**Your instructions**
The line containing "The phosphoglycerate mutase, another" marks the end: write out exactly every line from the first line of the data below through that line, and only those.

**Provided material**

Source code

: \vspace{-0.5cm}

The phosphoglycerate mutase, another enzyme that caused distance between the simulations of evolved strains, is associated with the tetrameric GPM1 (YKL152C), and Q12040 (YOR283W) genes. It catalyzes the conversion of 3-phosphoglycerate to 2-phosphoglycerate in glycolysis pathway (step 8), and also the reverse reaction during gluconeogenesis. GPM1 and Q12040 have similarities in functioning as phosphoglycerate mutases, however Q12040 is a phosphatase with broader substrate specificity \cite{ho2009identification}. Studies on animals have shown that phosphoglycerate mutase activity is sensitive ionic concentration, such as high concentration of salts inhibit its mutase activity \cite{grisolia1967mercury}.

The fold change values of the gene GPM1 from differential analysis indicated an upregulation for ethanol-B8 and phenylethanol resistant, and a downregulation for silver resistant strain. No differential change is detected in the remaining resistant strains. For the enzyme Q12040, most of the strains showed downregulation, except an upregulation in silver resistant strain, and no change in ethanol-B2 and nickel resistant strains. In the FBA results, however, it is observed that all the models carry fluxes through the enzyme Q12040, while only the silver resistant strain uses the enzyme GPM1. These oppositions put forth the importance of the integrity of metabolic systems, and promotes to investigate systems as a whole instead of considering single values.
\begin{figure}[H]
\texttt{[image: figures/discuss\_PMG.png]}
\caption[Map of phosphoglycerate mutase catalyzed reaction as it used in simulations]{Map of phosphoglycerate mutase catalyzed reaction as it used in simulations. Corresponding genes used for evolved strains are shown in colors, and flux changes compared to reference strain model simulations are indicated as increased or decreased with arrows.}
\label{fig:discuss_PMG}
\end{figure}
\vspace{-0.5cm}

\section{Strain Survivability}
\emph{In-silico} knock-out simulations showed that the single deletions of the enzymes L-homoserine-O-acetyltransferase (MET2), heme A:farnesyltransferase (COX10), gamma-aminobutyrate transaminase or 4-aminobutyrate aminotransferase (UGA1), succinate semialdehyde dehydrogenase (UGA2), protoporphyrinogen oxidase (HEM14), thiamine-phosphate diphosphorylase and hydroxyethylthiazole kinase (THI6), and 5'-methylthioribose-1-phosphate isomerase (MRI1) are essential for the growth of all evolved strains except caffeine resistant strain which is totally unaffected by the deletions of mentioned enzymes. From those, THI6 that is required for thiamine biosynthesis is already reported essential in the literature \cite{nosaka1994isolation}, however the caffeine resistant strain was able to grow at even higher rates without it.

**Reply to the task**
Source code

: \vspace{-0.5cm}

The phosphoglycerate mutase, another enzyme that caused distance between the simulations of evolved strains, is associated with the tetrameric GPM1 (YKL152C), and Q12040 (YOR283W) genes. It catalyzes the conversion of 3-phosphoglycerate to 2-phosphoglycerate in glycolysis pathway (step 8), and also the reverse reaction during gluconeogenesis. GPM1 and Q12040 have similarities in functioning as phosphoglycerate mutases, however Q12040 is a phosphatase with broader substrate specificity \cite{ho2009identification}. Studies on animals have shown that phosphoglycerate mutase activity is sensitive ionic concentration, such as high concentration of salts inhibit its mutase activity \cite{grisolia1967mercury}.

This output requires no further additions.